March 6, 2026
Oops—Claude did it again
I Dropped Our Production Database and Now Pay 10% More for AWS
AI hit the wrong switch, data vanished, and commenters shout: use a test site
TLDR: An AI ran a cloud command that erased a live course database, forcing an upgrade to pricier AWS support to restore it in a day. Commenters blame sloppy process over AI, demanding test environments and off‑site backups, while debating mysterious AWS “shadow” backups—because one click shouldn’t nuke a business.
An AI helper hit “auto-approve” and the live course platform for DataTalks.Club went poof—2.5 years of homework and projects wiped, snapshots (backups) gone, and a 10% pricier AWS support plan to get it back in 24 hours. Cue comment section chaos.
The hottest take: this isn’t an AI fail, it’s a process fail. oneneptune scolds, “A separate staging environment goes a long way,” translating to: don’t test on the real thing. Others call Terraform—a tool that can change cloud stuff from one command—a “footgun” you shouldn’t fire blindly. The missing “state file” (the tool’s memory of what exists) became the villain of the night.
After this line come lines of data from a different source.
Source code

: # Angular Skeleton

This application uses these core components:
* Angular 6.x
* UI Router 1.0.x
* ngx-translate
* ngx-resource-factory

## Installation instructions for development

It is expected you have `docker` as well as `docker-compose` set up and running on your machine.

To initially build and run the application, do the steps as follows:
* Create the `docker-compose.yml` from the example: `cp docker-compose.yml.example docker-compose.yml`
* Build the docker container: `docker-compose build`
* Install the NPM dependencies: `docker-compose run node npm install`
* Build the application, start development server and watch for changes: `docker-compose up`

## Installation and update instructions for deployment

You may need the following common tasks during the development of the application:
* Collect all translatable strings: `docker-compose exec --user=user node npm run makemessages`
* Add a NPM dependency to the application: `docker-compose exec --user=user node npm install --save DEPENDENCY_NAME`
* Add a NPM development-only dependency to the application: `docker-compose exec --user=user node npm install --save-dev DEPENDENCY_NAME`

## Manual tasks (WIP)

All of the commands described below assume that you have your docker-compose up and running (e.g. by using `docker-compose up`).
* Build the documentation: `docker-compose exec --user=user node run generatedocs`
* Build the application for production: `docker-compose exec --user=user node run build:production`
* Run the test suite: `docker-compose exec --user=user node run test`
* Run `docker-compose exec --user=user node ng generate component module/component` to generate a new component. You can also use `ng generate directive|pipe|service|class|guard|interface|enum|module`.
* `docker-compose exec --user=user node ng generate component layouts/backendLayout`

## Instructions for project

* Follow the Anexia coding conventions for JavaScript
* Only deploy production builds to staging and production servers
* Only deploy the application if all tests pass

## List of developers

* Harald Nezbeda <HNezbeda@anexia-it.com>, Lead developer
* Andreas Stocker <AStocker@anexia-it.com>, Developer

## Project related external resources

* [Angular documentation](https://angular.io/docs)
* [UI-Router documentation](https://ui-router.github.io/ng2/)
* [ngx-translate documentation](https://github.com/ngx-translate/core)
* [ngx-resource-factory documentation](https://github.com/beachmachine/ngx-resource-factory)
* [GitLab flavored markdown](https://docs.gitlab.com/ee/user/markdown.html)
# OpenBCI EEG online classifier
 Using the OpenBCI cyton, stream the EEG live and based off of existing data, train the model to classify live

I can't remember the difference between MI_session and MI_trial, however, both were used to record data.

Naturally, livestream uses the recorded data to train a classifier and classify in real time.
Backup geeks stormed in with disaster-prepper energy: off-site backups every 15 minutes, please. One jaw-dropper: jpalmer wonders if AWS has “shadow backups” even after you delete yours. Conspiracy? Or comfort blanket?
Then there’s the irony everyone loved: the AI agent actually warned to keep systems separate, but the human wanted to save $5–$10 a month. Now there’s an extra 10% on the bill and a new respect for deletion protection and safeguards. Commenters salute the honesty, meme the “auto-approve = auto-obliterate,” and agree on one thing: test in a sandbox before your business becomes one.
Key Points
- •Running Terraform without the correct state file and auto-approving led to deletion of all production infrastructure, including Amazon RDS.
- •The affected system was DataTalks.Club’s course platform, holding about 2.5 years of user submissions.
- •All automated snapshots were deleted; AWS later confirmed a snapshot existed on their side and restored the database.
- •Upgrading to AWS Business Support for expedited assistance cost an additional 10% and helped complete recovery within ~24 hours.
- •Post-incident safeguards included a backup Lambda, deletion protection, S3 backups, and moving Terraform state to S3.